The RIT team is made up of, front row, from left: Neil Zimmerman, Christopher Bower, Jeremy Pollard and Corey Sinay; back row, from left: Lucas Duffey, Griffith Chaffee, coach Bo Yuan, Brandon Myers and Cory Baker. Courtesy RIT

As participants in the National Collegiate Cyber Defense Competition in San Antonio last weekend, a group of Rochester Institute of Technology students found out what it’s like to be a network or security administrator in control of a company’s information system with the responsibility of managing and protecting an existing network structure.

The students from RIT’s Golisano College of Computing and Information Sciences and other departments will likely face that challenge when they graduate, but for the past few months they did it as a team competing against other colleges in a regional and national competition.
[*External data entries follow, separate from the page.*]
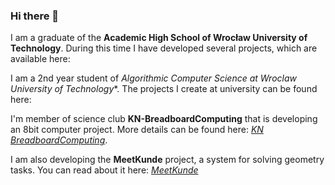### Hi there 👋

I am a graduate of the **Academic High School of Wrocław University of Technology**. During this time I have developed several projects, which are available here: 

I am a 2nd year student of **Algorithmic Computer Science* at Wroclaw University of Technology**. The projects I create at university can be found here:

I'm member of science club **KN-BreadboardComputing** that is developing an 8bit computer project. More details can be found here: [*KN BreadboardComputing*](https://github.com/KN-Breadboard-Computing).

I am also developing the **MeetKunde** project, a system for solving geometry tasks. You can read about it here: [*MeetKunde*](https://github.com/MeetKunde)
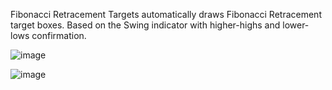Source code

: Fibonacci Retracement Targets automatically draws Fibonacci Retracement target boxes. Based on the Swing indicator with higher-highs and lower-lows confirmation.

![image](https://github.com/user-attachments/assets/9e26ff6c-a7ce-43b0-b98f-11f01b413ba7)

![image](https://github.com/user-attachments/assets/0c1ed173-d519-494d-9c80-dfde391a9328)

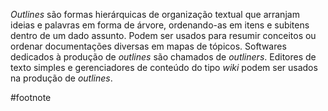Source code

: _Outlines_ são formas hierárquicas de organização textual que arranjam ideias e palavras em forma de árvore, ordenando-as em itens e subitens dentro de um dado assunto. Podem ser usados para resumir conceitos ou ordenar documentações diversas em mapas de tópicos. Softwares dedicados à produção de _outlines_ são chamados de _outliners_. Editores de texto simples e gerenciadores de conteúdo do tipo _wiki_ podem ser usados na produção de _outlines_.

#footnote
After winning the Northeast regional for the third time in five years in March, the RIT team won the right to compete in the 7th NCCDC competition in San Antonio against nine other colleges from around the country. The eight-member team with two alternates became the Information Technology Department of a small mock company called “Go Mommy” in this year’s competition, and assumed administrative responsibility for all information systems within the network of the company.

“It’s a very realistic simulation of a real world situation,” said RIT’s Coach, Bo Yuan, an associate professor in the Department of Networking Security and Systems Administration.

Students signed up to participate in November and the most qualified team members were selected by peer review from approximately 30 applicants. 

During the competition, professors from participating schools break into computer networks to attack or exploit information from the mock company, and the student team members have to defend the company’s Internet-based services from the threats presented.

An automated scoring engine verifies the functionality and availability of each team’s services on a periodic basis while traffic generators feed simulated user traffic into the competition network.

RIT didn’t win the national event, but the experience the students received is invaluable to them and to their future employers who keep a close eye on the competition.

Teams were scored on their ability to detect and respond to outside threats, respond to business requests, including the addition and subtraction of services, maintain the availability of Web servers and for their ability to balance security needs with business needs in the three day competition.

“There were a couple of surprises this year. For one thing the network components changed. It used to be Cisco but this year it was Juniper,” Yuan explained. “We have to expand our specialty areas and curriculum to cover things like that.”

After the competition, the NCCDC provides written feedback for schools like RIT to examine their security and information technology curriculum. Donated hardware and software from IT industry leaders is used for the competition to provide students the opportunity to work with the latest technology.

“The NCCDC is a great way for motivated students to demonstrate their job skills to sponsors like Deloitte who are actively involved in the competition and to other companies who may want to hire them,” said J.R. Reagan, a Deloitte & Touche LLP principal and head of the Center for Federal Innovation.